Trans-Western Petroleum, Inc. v. United States Gypsum Co.
830 F.3d 1171
10th Cir.2016Background
- USG owned 1,700 acres in Utah. In September 2004 Trans‑Western executed a five‑year oil and gas lease with USG and delivered a $32,680 draft as consideration. USG rescinded the lease on October 7, 2004 after receiving a protest from the prior lessee (Wolverine).
- Trans‑Western later sued Wolverine; the district court and Tenth Circuit found Wolverine’s lease had expired as of August 17, 2004. The parties then ratified/extended the Trans‑Western lease in 2009.
- In 2010 Trans‑Western sued USG seeking a declaration the 2004 lease was valid and damages for breach of contract and breach of the covenant of quiet enjoyment. The district court granted partial summary judgment for Trans‑Western on liability but reserved damages.
- At bench trial Trans‑Western sought expectation and consequential damages based on lost opportunity to assign the lease at market peak in 2007–2008 (claiming assignments would have yielded ~$2,500/acre). USG argued damages should be measured at the date of breach (Oct. 7, 2004).
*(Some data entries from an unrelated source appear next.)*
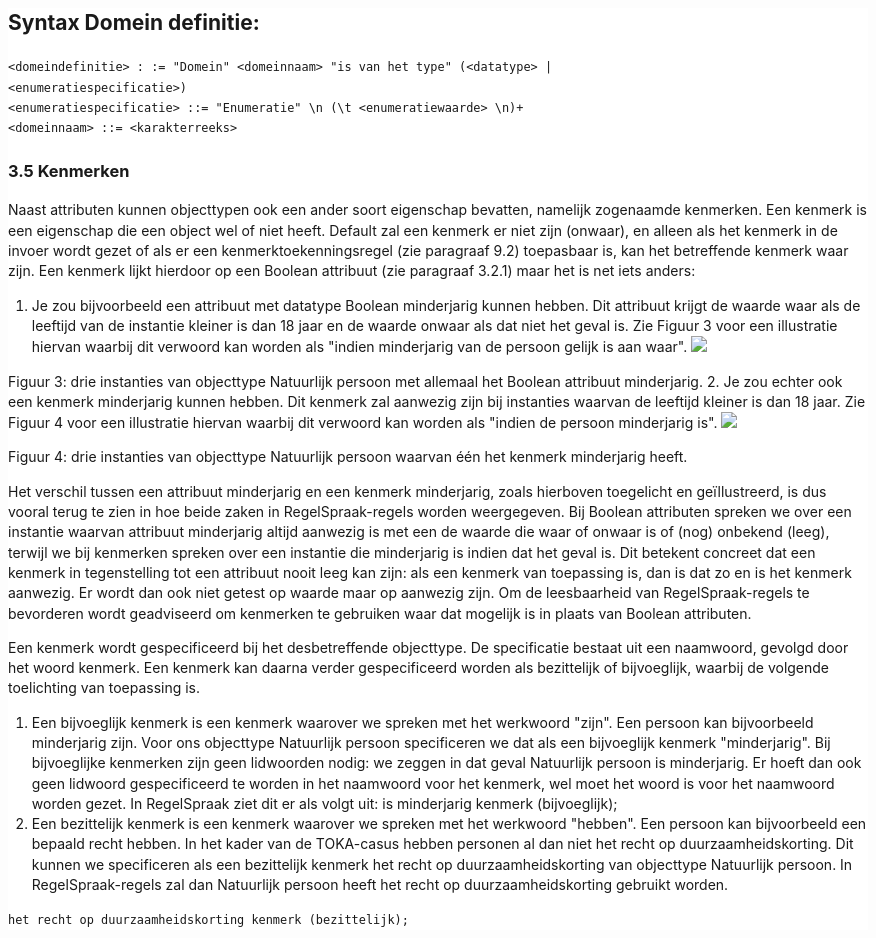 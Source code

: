 
## Syntax Domein definitie:

    <domeindefinitie> : := "Domein" <domeinnaam> "is van het type" (<datatype> |
    <enumeratiespecificatie>)
    <enumeratiespecificatie> ::= "Enumeratie" \n (\t <enumeratiewaarde> \n)+
    <domeinnaam> ::= <karakterreeks>
    
### 3.5 Kenmerken

Naast attributen kunnen objecttypen ook een ander soort eigenschap bevatten, namelijk zogenaamde kenmerken. Een kenmerk is een eigenschap die een object wel of niet heeft. Default zal een kenmerk er niet zijn (onwaar), en alleen als het kenmerk in de invoer wordt gezet of als er een kenmerktoekenningsregel (zie paragraaf 9.2) toepasbaar is, kan het betreffende kenmerk waar zijn. Een kenmerk lijkt hierdoor op een Boolean attribuut (zie paragraaf 3.2.1) maar het is net iets anders:

1. Je zou bijvoorbeeld een attribuut met datatype Boolean minderjarig kunnen hebben. Dit attribuut krijgt de waarde waar als de leeftijd van de instantie kleiner is dan 18 jaar en de waarde onwaar als dat niet het geval is. Zie Figuur 3 voor een illustratie hiervan waarbij dit verwoord kan worden als "indien minderjarig van de persoon gelijk is aan waar".
![](https://cdn.mathpix.com/cropped/2025_04_10_a97b267819259447320dg-024.jpg?height=463&width=1329&top_left_y=842&top_left_x=369)

Figuur 3: drie instanties van objecttype Natuurlijk persoon met allemaal het Boolean attribuut minderjarig.
2. Je zou echter ook een kenmerk minderjarig kunnen hebben. Dit kenmerk zal aanwezig zijn bij instanties waarvan de leeftijd kleiner is dan 18 jaar. Zie Figuur 4 voor een illustratie hiervan waarbij dit verwoord kan worden als "indien de persoon minderjarig is".
![](https://cdn.mathpix.com/cropped/2025_04_10_a97b267819259447320dg-024.jpg?height=472&width=1334&top_left_y=1563&top_left_x=361)

Figuur 4: drie instanties van objecttype Natuurlijk persoon waarvan één het kenmerk minderjarig heeft.

Het verschil tussen een attribuut minderjarig en een kenmerk minderjarig, zoals hierboven toegelicht en geïllustreerd, is dus vooral terug te zien in hoe beide zaken in RegelSpraak-regels worden weergegeven. Bij Boolean attributen spreken we over een instantie waarvan attribuut minderjarig altijd aanwezig is met een de waarde die waar of onwaar is of (nog) onbekend (leeg), terwijl we bij kenmerken spreken over een instantie die minderjarig is indien dat het geval is. Dit betekent concreet dat een kenmerk in tegenstelling tot een attribuut nooit leeg kan zijn: als een kenmerk van toepassing is, dan is dat zo en is het kenmerk aanwezig. Er wordt dan ook niet getest op waarde maar op aanwezig zijn. Om de leesbaarheid van RegelSpraak-regels te bevorderen wordt geadviseerd om kenmerken te gebruiken waar dat mogelijk is in plaats van Boolean attributen.

Een kenmerk wordt gespecificeerd bij het desbetreffende objecttype. De specificatie bestaat uit een naamwoord, gevolgd door het woord kenmerk. Een kenmerk kan daarna verder gespecificeerd worden als bezittelijk of bijvoeglijk, waarbij de volgende toelichting van toepassing is.

1. Een bijvoeglijk kenmerk is een kenmerk waarover we spreken met het werkwoord "zijn". Een persoon kan bijvoorbeeld minderjarig zijn. Voor ons objecttype Natuurlijk persoon specificeren we dat als een bijvoeglijk kenmerk "minderjarig". Bij bijvoeglijke kenmerken zijn geen lidwoorden nodig: we zeggen in dat geval Natuurlijk persoon is minderjarig. Er hoeft dan ook geen lidwoord gespecificeerd te worden in het naamwoord voor het kenmerk, wel moet het woord is voor het naamwoord worden gezet. In RegelSpraak ziet dit er als volgt uit:
is minderjarig kenmerk (bijvoeglijk);
2. Een bezittelijk kenmerk is een kenmerk waarover we spreken met het werkwoord "hebben". Een persoon kan bijvoorbeeld een bepaald recht hebben. In het kader van de TOKA-casus hebben personen al dan niet het recht op duurzaamheidskorting. Dit kunnen we specificeren als een bezittelijk kenmerk het recht op duurzaamheidskorting van objecttype Natuurlijk persoon. In RegelSpraak-regels zal dan Natuurlijk persoon heeft het recht op duurzaamheidskorting gebruikt worden.
```
het recht op duurzaamheidskorting kenmerk (bezittelijk);
```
- The district court awarded only nominal damages because the contract’s value at the breach date had not increased since execution. The Tenth Circuit certified to the Utah Supreme Court the question of how to measure expectation damages for breach of an oil and gas lease.
- The Utah Supreme Court held general damages are the difference between the contract price and the lease’s market value at breach; consequential damages are foreseeable collateral gains/losses and post‑breach evidence may be used to measure damages. The Tenth Circuit affirmed liability rulings and remanded for proper calculation of damages.
Issues
| Issue | Plaintiff's Argument | Defendant's Argument | Held |
|---|---|---|---|
| Whether district court abused discretion by denying USG’s Fed. R. Civ. P. 56(d) motion for discovery | USG contended discovery would show Trans‑Western’s knowledge and support mistake/meeting‑of‑minds defenses | Denial proper because USG’s 56(d) affidavit was vague and it waived new "meeting of minds" argument | Denied; no abuse of discretion — 56(d) showing insufficient and new argument waived |
| Whether district court violated a scheduling order by granting summary judgment before Rule 26(f) meet and confer | USG argued the court ignored the scheduling order requiring a later meet and confer | Trans‑Western argued scheduling order did not preclude summary judgment motion and Rule 56 permits earlier motion | Denied; no abuse — scheduling order did not bar motion and outcome wouldn’t differ |
| Whether lease lacked consideration/mutuality such that partial summary judgment should be denied | USG asserted contract failed for want of consideration or mutual promises | Trans‑Western pointed to the delivered draft and exchanged promises as sufficient consideration | Reversed by court? No — district court correct: consideration present (draft and promises); summary judgment proper |
| Proper measure of expectation damages for breach of an oil and gas lease | Trans‑Western sought damages based on hypothetical assignment at later market peak (consequential gain) | USG argued damages measured by lease value at breach date (no later market peak) | Utah Supreme Court rule adopted: general damages = contract price vs. market value at breach; consequential damages = foreseeable collateral gains/losses; post‑breach evidence admissible. Tenth Circuit remanded to calculate damages accordingly |
Key Cases Cited
- Trask v. Franco, 446 F.3d 1036 (10th Cir. 2006) (standard of review for denial of Rule 56(d) motion)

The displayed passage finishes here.